Laughlines Comedy Show tributes

"Our aim is to have people crying with laughter. I've had so many people come up to me and say "That's the best night of entertainment I've ever had." One of the best testimonials I've had is from a man in his 80s and he came up to me and put his hand on my shoulder and said "Lad, I've seen all the comedy greats. All the stand-up comedians live through my life. I've been to the music halls and I've seen all the stuff on film and TV and, to be honest with you, that's the best night of entertainment I've ever had and I've never laughed so much in my life."

We spoke to Michael Wilson-Green at Laughlines Events who have gained an enviable reputation for staging quality comedy-themed events, including Fawlty Towers, Carry On and Father Ted.



Laughlines Comedy Show tributes

Laughlines Comedy Show tributes

Murder Mystery - Murder At Castle Doon




Digger: Michael, when are your busiest times?

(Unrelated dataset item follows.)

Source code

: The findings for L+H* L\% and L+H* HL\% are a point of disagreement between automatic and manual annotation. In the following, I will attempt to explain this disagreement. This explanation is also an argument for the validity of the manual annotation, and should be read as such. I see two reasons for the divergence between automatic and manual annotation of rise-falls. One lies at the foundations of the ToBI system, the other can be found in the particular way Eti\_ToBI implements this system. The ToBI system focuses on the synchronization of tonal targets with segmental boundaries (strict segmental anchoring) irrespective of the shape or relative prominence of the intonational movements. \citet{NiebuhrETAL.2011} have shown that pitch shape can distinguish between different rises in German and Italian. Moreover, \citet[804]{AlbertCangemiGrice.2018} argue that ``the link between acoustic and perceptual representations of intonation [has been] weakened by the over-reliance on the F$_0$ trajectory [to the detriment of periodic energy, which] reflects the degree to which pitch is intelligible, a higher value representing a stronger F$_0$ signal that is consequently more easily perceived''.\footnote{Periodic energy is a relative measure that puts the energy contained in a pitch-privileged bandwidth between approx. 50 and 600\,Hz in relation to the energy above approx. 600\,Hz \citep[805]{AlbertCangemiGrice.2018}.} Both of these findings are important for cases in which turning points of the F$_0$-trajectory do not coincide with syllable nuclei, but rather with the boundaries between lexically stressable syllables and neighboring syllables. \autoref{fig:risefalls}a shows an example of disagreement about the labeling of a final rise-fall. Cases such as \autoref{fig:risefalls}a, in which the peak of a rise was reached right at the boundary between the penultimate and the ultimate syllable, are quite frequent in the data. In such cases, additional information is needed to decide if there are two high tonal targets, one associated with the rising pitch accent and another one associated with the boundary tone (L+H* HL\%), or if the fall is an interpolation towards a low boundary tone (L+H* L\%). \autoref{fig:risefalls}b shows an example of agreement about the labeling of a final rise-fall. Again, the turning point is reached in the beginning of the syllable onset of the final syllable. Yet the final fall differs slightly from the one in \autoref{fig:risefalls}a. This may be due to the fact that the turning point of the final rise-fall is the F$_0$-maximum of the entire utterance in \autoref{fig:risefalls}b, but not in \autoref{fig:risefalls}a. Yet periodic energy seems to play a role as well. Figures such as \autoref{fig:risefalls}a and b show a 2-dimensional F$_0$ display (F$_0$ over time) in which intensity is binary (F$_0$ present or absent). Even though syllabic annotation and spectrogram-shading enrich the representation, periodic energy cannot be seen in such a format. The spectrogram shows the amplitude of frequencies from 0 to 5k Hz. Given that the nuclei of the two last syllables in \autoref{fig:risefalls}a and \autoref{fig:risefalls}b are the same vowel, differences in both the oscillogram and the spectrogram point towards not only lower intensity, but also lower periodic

Michael: During the week, Thursdays, Fridays and Saturday usually, but we do quite a bit of Corporate work which can be on any day.

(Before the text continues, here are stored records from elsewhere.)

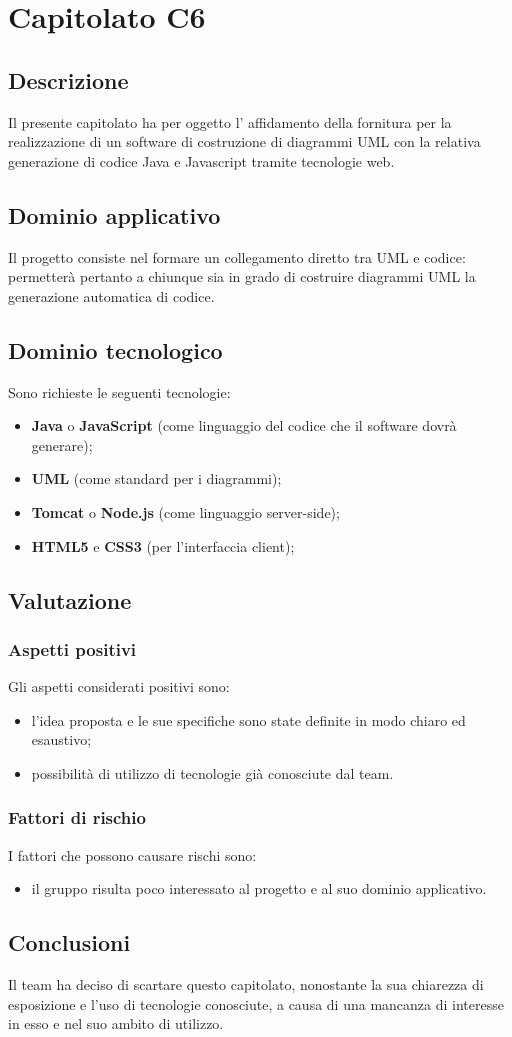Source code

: \section {Capitolato C6}
	\subsection {Descrizione}
	Il presente capitolato ha per oggetto l’ affidamento della fornitura per la realizzazione
di un software di costruzione di diagrammi UML con la relativa generazione di codice
Java e Javascript tramite tecnologie web.
	\subsection {Dominio applicativo}
	Il progetto consiste nel formare un collegamento diretto tra UML e codice: permetterà pertanto a chiunque sia in grado di costruire diagrammi UML la generazione automatica di codice.
	\subsection {Dominio tecnologico}
	Sono richieste le seguenti tecnologie:
	\begin {itemize}
	\item \textbf{Java} o \textbf{JavaScript} (come linguaggio del codice che il software dovrà generare);
	\item \textbf{UML} (come standard per i diagrammi);
	\item \textbf{Tomcat} o \textbf{Node.js} (come linguaggio server-side);
	\item \textbf{HTML5} e \textbf{CSS3} (per l'interfaccia client);
	\end {itemize}
	\subsection {Valutazione}
		\subsubsection {Aspetti positivi}
		Gli aspetti considerati positivi sono:
			\begin {itemize}
			 	\item l'idea proposta e le sue specifiche sono state definite in modo chiaro ed esaustivo;
			 	\item possibilità di utilizzo di tecnologie già conosciute dal team.
			\end {itemize}
		\subsubsection {Fattori di rischio}
		I fattori che possono causare rischi sono:
			\begin {itemize}
				\item il gruppo risulta poco interessato al progetto e al suo dominio applicativo.
			\end {itemize}
	\subsection {Conclusioni}
	Il team ha deciso di scartare questo capitolato, nonostante la sua chiarezza di esposizione e l'uso di tecnologie conosciute, a causa di una mancanza di interesse in esso e nel suo ambito di utilizzo.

Digger: Are you personally very hands-on?

Michael: Oh yeah. Performing and managing. It's tiring, but fun. There's the glamour of this and then there's also the school run!

Digger: What's your background, Michael?

Michael: My favourite subject at school was drama and I played Harlequin in a comedy play. I seemed to play all the main characters. I was told to go to drama school but I didn't go and my dad persuaded me to go into other jobs including sales and marketing. I ended-up going around the country selling all sorts of things from hand driers to power tools and fixings to leisure equipment, pool tables, slot machines. You name it, I've done it.

Digger: And a good grounding in what you're doing now.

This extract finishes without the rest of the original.